The Company failed to convince the court that it was commonly known by the domain name and clearly could not claim non-commercial fair use, so it was left with the one remaining means of demonstrating its legitimate right to use the name under (i) above. It had to show that its use was "bona fide".
The Policy is not particularly helpful in this regard but the Panel has developed its own four part test for "a bona fide offering of goods or services":
- The Respondent must actually be offering the goods or services at issue.
- The Respondent must use the site to sell only the trademarked goods; otherwise, it could be using the trademark to bait Internet users and then switch them to other goods.
- The site must accurately disclose the registrant's relationship with the trademark owner; it may not, for example, falsely suggest that it is the trademark owner, or that the website is the official site, if, in fact, it is only one of many sale agents.
- The Respondent must not try to corner the market in all domain names, thus depriving the trademark owner of reflecting its own mark in the domain name.

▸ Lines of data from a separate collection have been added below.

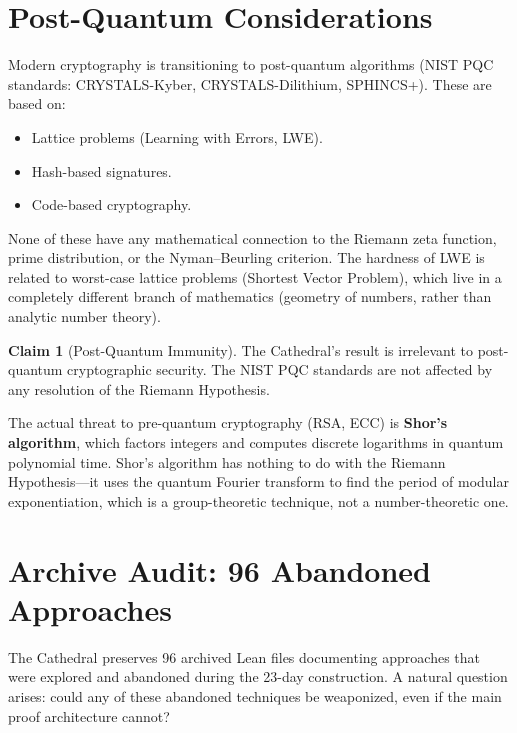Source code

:\documentclass[11pt,a4paper]{article}
\theoremstyle{definition}
\newtheorem{claim}[theorem]{Claim}
\theoremstyle{plain}
\begin{document}
\section{Post-Quantum Considerations}
\label{sec:postquantum}

Modern cryptography is transitioning to post-quantum algorithms
(NIST PQC standards: CRYSTALS-Kyber, CRYSTALS-Dilithium, SPHINCS+).
These are based on:

\begin{itemize}
  \item Lattice problems (Learning with Errors, LWE).
  \item Hash-based signatures.
  \item Code-based cryptography.
\end{itemize}

None of these have any mathematical connection to the Riemann zeta
function, prime distribution, or the Nyman--Beurling criterion. The
hardness of LWE is related to worst-case lattice problems
(Shortest Vector Problem), which live in a completely different
branch of mathematics (geometry of numbers, rather than analytic
number theory).

\begin{claim}[Post-Quantum Immunity]
The Cathedral's result is irrelevant to post-quantum cryptographic
security. The NIST PQC standards are not affected by any resolution
of the Riemann Hypothesis.
\end{claim}

The actual threat to pre-quantum cryptography (RSA, ECC) is
\textbf{Shor's algorithm}, which factors integers and computes
discrete logarithms in quantum polynomial time. Shor's algorithm
has nothing to do with the Riemann Hypothesis---it uses the quantum
Fourier transform to find the period of modular exponentiation, which
is a group-theoretic technique, not a number-theoretic one.

\section{Archive Audit: 96 Abandoned Approaches}
\label{sec:archive}

The Cathedral preserves 96 archived Lean files documenting approaches
that were explored and abandoned during the 23-day construction. A
natural question arises: could any of these abandoned techniques
be weaponized, even if the main proof architecture cannot?
\end{document}
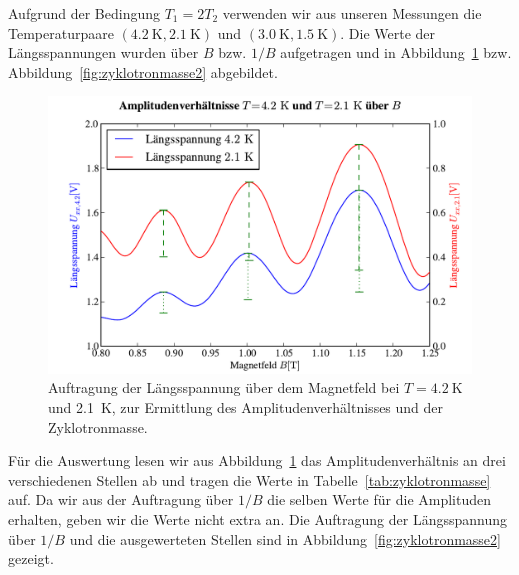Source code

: \documentclass[paper=a4,fontsize=10pt,DIV=18,twocolumn,parskip=half]{scrartcl}
\numberwithin{equation}{section}    %
\begin{document}
Aufgrund der Bedingung $T_{1}=2T_{2}$ verwenden wir aus unseren Messungen die Temperaturpaare $(\SI{4.2}{\kelvin},\SI{2.1}{\kelvin})$ und $(\SI{3.0}{\kelvin},\SI{1.5}{\kelvin})$. Die Werte der Längsspannungen wurden über $B$ bzw. $1/B$ aufgetragen und in Abbildung~\ref{fig:zyklotronmasse} bzw. Abbildung~\ref{fig:zyklotronmasse2} abgebildet.
\begin{figure}[htp]
	\begin{center}
		\includegraphics[width=\columnwidth]{Data-Plots/11-4,2-2,1-zyklotron-B.pdf}
		\caption{Auftragung der Längsspannung über dem Magnetfeld bei $T=\SI{4.2}{\kelvin}$ und \SI{2.1}{\kelvin}, zur Ermittlung des Amplitudenverhältnisses und der Zyklotronmasse.}
		\label{fig:zyklotronmasse}
	\end{center}
\end{figure}
Für die Auswertung lesen wir aus Abbildung~\ref{fig:zyklotronmasse} das Amplitudenverhältnis an drei verschiedenen Stellen ab und tragen die Werte in Tabelle~\ref{tab:zyklotronmasse} auf. Da wir aus der Auftragung über $1/B$ die selben Werte für die Amplituden erhalten, geben wir die Werte nicht extra an. Die Auftragung der Längsspannung über $1/B$ und die ausgewerteten Stellen sind in Abbildung~\ref{fig:zyklotronmasse2} gezeigt.
\end{document}

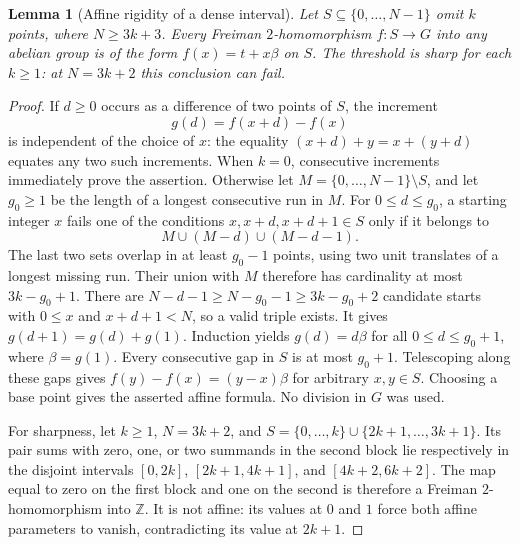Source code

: \documentclass[11pt]{article}
\newtheorem{lemma}[theorem]{Lemma}
\theoremstyle{definition}
\theoremstyle{remark}
\newcommand{\Z}{\mathbb Z}
\begin{document}
\begin{lemma}[Affine rigidity of a dense interval]
\label{lem:dense-interval-affine}
Let $S\subseteq\{0,\ldots,N-1\}$ omit $k$ points, where $N\ge3k+3$.
Every Freiman $2$-homomorphism $f:S\to G$ into any abelian group is
of the form $f(x)=t+x\beta$ on $S$. The threshold is sharp for each
$k\ge1$: at $N=3k+2$ this conclusion can fail.
\end{lemma}
\begin{proof}
If $d\ge0$ occurs as a difference of two points of $S$, the increment
\[
g(d)=f(x+d)-f(x)
\]
is independent of the choice of $x$: the equality
$(x+d)+y=x+(y+d)$ equates any two such increments.
When $k=0$, consecutive increments immediately prove the assertion.
Otherwise let $M=\{0,\ldots,N-1\}\setminus S$, and let $g_0\ge1$
be the length of a longest consecutive run in $M$. For
$0\le d\le g_0$, a starting integer $x$ fails one of the conditions
$x,x+d,x+d+1\in S$ only if it belongs to
\[
M\cup(M-d)\cup(M-d-1).
\]
The last two sets overlap in at least $g_0-1$ points, using two
unit translates of a longest missing run. Their union with $M$
therefore has cardinality at most $3k-g_0+1$.
There are $N-d-1\ge N-g_0-1\ge3k-g_0+2$ candidate starts with
$0\le x$ and $x+d+1<N$, so a valid triple exists.
It gives $g(d+1)=g(d)+g(1)$. Induction yields
$g(d)=d\beta$ for all $0\le d\le g_0+1$, where $\beta=g(1)$.
Every consecutive gap in $S$ is at most $g_0+1$.
Telescoping along these gaps gives
$f(y)-f(x)=(y-x)\beta$ for arbitrary $x,y\in S$.
Choosing a base point gives the asserted affine formula.
No division in $G$ was used.

For sharpness, let $k\ge1$, $N=3k+2$, and
$S=\{0,\ldots,k\}\cup\{2k+1,\ldots,3k+1\}$.
Its pair sums with zero, one, or two summands in the second block
lie respectively in the disjoint intervals
$[0,2k]$, $[2k+1,4k+1]$, and $[4k+2,6k+2]$.
The map equal to zero on the first block and one on the second
is therefore a Freiman $2$-homomorphism into $\Z$.
It is not affine: its values at $0$ and $1$ force both affine
parameters to vanish, contradicting its value at $2k+1$.
\end{proof}
\end{document}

The Panel found that the Company "easily satisfied" elements one, three and four. However, element two was clearly going to be a cause for concern and, no doubt, the area where Jack Daniel's would have felt most confident about their case. The Company was using Jack Daniels' trade mark to attract users to the site and then offering them, for example, branded Jim Beam merchandise.
However, the four part test above is used to determine whether the use of the domain name breaches para. 4(c)(i) which, as underlined above, starts with the phrase "before any notice of the dispute". The Company was able to demonstrate that, up until it received correspondence from Jack Daniel's, it had only sold Jack Daniel's branded merchandise. They claimed that merchandise with third party trade marks, such as Jim Beam, was only introduced in order to differentiate the web site from the official Jack Daniel's site.
The panel therefore found that "before any notice of the dispute" the site was used for "a bona fide offering of goods or services".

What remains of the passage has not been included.